Когда Флай успокаивался, знаменитый врач словно бы забывал о нем, и в склеротическом его мозгу возникали странные ассоциации. Он говорил о каких-то невежественных людях, кормящих собак медом, который противопоказан собакам, потому что понижает кислотность, и без того уже низкую в силу физиологических особенностей собачьего организма. Я отвечал ему с предельной почтительностью, что Флай ни разу в жизни не пробовал меда. Врач недовольно хмурился и опять требовал, чтобы я убрал собаку, которая своей невоспитанностью раздражает его.
— Что он меня обнюхивает? — спрашивал он так, будто впервые в жизни увидел живую собаку. — Пусть идет на место. У него есть свое место? Собака должна знать свое место, и место должно быть чистым. Ни в коем случае нельзя делать ватные матрасики! Это самая негигиеничная подстилка, вы должны хорошенько это запомнить. Лучше всего простая парусина на раме. Скажите, пожалуйста, а зачем вы меня вызывали? У вас вполне здоровая собака! Чего вам нужно от меня? Я трачу на вас время, а у меня еще четыре визита. Что за безобразие такое! Где у вас можно вымыть руки? И, пожалуйста, чистое полотенце.
Тщетно пытался я рассказать ему о странных припадках, случающихся с Флаем, который и в самом деле выглядел вполне здоровым псом: врач и слушать меня не хотел.

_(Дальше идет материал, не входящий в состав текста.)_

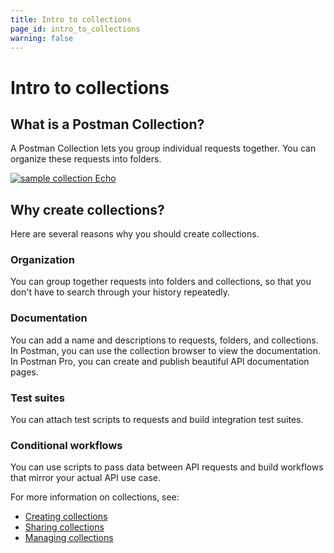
 ```yaml
---
title: Intro to collections
page_id: intro_to_collections
warning: false
---
```


# Intro to collections

## What is a Postman Collection?

A Postman Collection lets you group individual requests together. You can organize these requests into folders.

[![sample collection Echo](https://s3.amazonaws.com/postman-static-getpostman-com/postman-docs/WS-Collection_headers.png)](https://s3.amazonaws.com/postman-static-getpostman-com/postman-docs/WS-Collection_headers.png)

## Why create collections?

Here are several reasons why you should create collections.

### Organization

You can group together requests into folders and collections, so that you don't have to search through your history repeatedly.

### Documentation

You can add a name and descriptions to requests, folders, and collections. In Postman, you can use the collection browser to view the documentation. In Postman Pro, you can create and publish beautiful API documentation pages.

### Test suites

You can attach test scripts to requests and build integration test suites.

### Conditional workflows

You can use scripts to pass data between API requests and build workflows that mirror your actual API use case.

For more information on collections, see:

* [Creating collections](postman/collections/creating_collections.md)
* [Sharing collections](postman/collections/sharing_collections.md)
* [Managing collections](postman/collections/managing_collections.md)

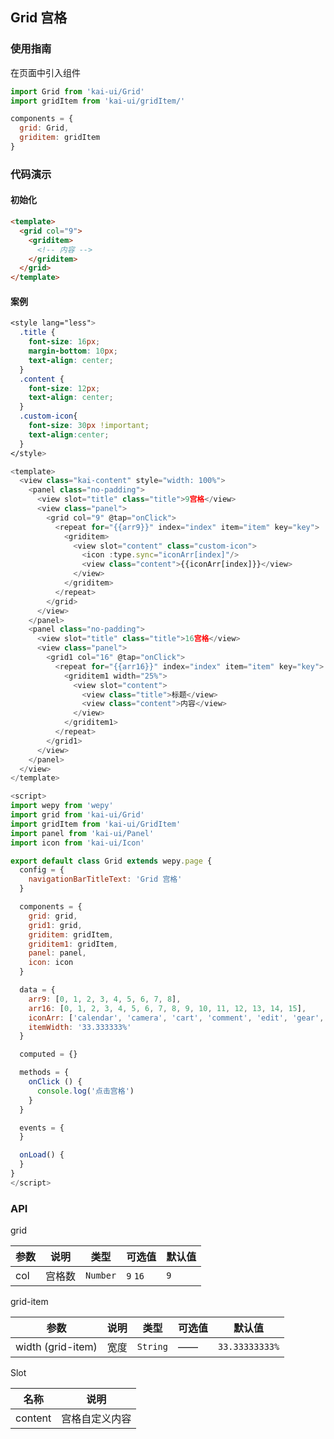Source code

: ## Grid 宫格

### 使用指南
在页面中引入组件
```javascript
import Grid from 'kai-ui/Grid'
import gridItem from 'kai-ui/gridItem/'

components = {
  grid: Grid,
  griditem: gridItem
}
```

### 代码演示

#### 初始化

```html
<template>
  <grid col="9">
    <griditem>
      <!-- 内容 -->
    </griditem>
  </grid>
</template>
```

#### 案例

```css
<style lang="less">
  .title {
    font-size: 16px;
    margin-bottom: 10px;
    text-align: center;
  }
  .content {
    font-size: 12px;
    text-align: center;
  }
  .custom-icon{
    font-size: 30px !important;
    text-align:center;
  }
</style>
```

```javascript
<template>
  <view class="kai-content" style="width: 100%">
    <panel class="no-padding">
      <view slot="title" class="title">9宫格</view>
      <view class="panel">
        <grid col="9" @tap="onClick">
          <repeat for="{{arr9}}" index="index" item="item" key="key">
            <griditem>
              <view slot="content" class="custom-icon">
                <icon :type.sync="iconArr[index]"/>
                <view class="content">{{iconArr[index]}}</view>
              </view>
            </griditem>
          </repeat>
        </grid>
      </view>
    </panel>
    <panel class="no-padding">
      <view slot="title" class="title">16宫格</view>
      <view class="panel">
        <grid1 col="16" @tap="onClick">
          <repeat for="{{arr16}}" index="index" item="item" key="key">
            <griditem1 width="25%">
              <view slot="content">
                <view class="title">标题</view>
                <view class="content">内容</view>
              </view>
            </griditem1>
          </repeat>
        </grid1>
      </view>
    </panel>
  </view>
</template>

<script>
import wepy from 'wepy'
import grid from 'kai-ui/Grid'
import gridItem from 'kai-ui/GridItem'
import panel from 'kai-ui/Panel'
import icon from 'kai-ui/Icon'

export default class Grid extends wepy.page {
  config = {
    navigationBarTitleText: 'Grid 宫格'
  }

  components = {
    grid: grid,
    grid1: grid,
    griditem: gridItem,
    griditem1: gridItem,
    panel: panel,
    icon: icon
  }

  data = {
    arr9: [0, 1, 2, 3, 4, 5, 6, 7, 8],
    arr16: [0, 1, 2, 3, 4, 5, 6, 7, 8, 9, 10, 11, 12, 13, 14, 15],
    iconArr: ['calendar', 'camera', 'cart', 'comment', 'edit', 'gear', 'image', 'mail', 'map'],
    itemWidth: '33.333333%'
  }

  computed = {}

  methods = {
    onClick () {
      console.log('点击宫格')
    }
  }

  events = {
  }

  onLoad() {
  }
}
</script>

```

### API

grid

| 参数 | 说明 | 类型 | 可选值 | 默认值 |
|-----------|-----------|-----------|-----------|-------------|
| col | 宫格数 | `Number` | `9` `16`  | `9` |

grid-item

| 参数 | 说明 | 类型 | 可选值 | 默认值 |
|-----------|-----------|-----------|-----------|-------------|
| width (grid-item) | 宽度 | `String` | ——  | `33.33333333%` |

Slot

| 名称 | 说明 |
|-----------|-----------|
| content | 宫格自定义内容 |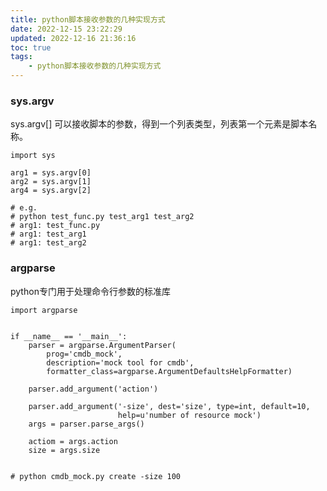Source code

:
 ```yaml
---
title: python脚本接收参数的几种实现方式
date: 2022-12-15 23:22:29
updated: 2022-12-16 21:36:16
toc: true
tags: 
    - python脚本接收参数的几种实现方式
---
```

### sys.argv

sys.argv\[] 可以接收脚本的参数，得到一个列表类型，列表第一个元素是脚本名称。

    import sys

    arg1 = sys.argv[0]
    arg2 = sys.argv[1]
    arg4 = sys.argv[2]

    # e.g. 
    # python test_func.py test_arg1 test_arg2
    # arg1: test_func.py
    # arg1: test_arg1
    # arg1: test_arg2

### argparse

python专门用于处理命令行参数的标准库

    import argparse


    if __name__ == '__main__':
        parser = argparse.ArgumentParser(
            prog='cmdb_mock',
            description='mock tool for cmdb',
            formatter_class=argparse.ArgumentDefaultsHelpFormatter)

        parser.add_argument('action')

        parser.add_argument('-size', dest='size', type=int, default=10,
                            help=u'number of resource mock')
        args = parser.parse_args()

        actiom = args.action
        size = args.size
        

    # python cmdb_mock.py create -size 100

С недовольным видом получал он свои «профессорские» за визит, надевал с пыхтением тяжелую шубу, снова крича мне, чтоб я убрал собаку, надвигал на розовый лоб, на белые полубачки бобровую с бархатным верхом шапку, брал свой залоснившийся баульчик с защелкой из двух металлических шариков, как на старинных дамских ридикюлях… Ах, да! У него была еще крепкая, толстая палка с кривой рукоятью, которую он вешал на согнутую в локте руку.
— И больше, пожалуйста, не вызывайте меня без нужды. Мне и без вас не хватает времени. Ваш холерик совершенно здоров. Давайте ему отвар из пустырника, чайную ложечку. Купите в аптеке, там все сказано, как и что надо делать. А главное, заведите хороший арапник! — снова начинал кричать он. — Я в жизни не встречал таких невоспитанных собак! Пошел вон! Пошел! Уберите же, в конце концов… Нет, это невозможно! Невыносимо!
И, не прощаясь, он уходил, освобождая мое жилище от своего большого, дородного тела, одетого в дорогие, но уже потертые, посекшиеся меха.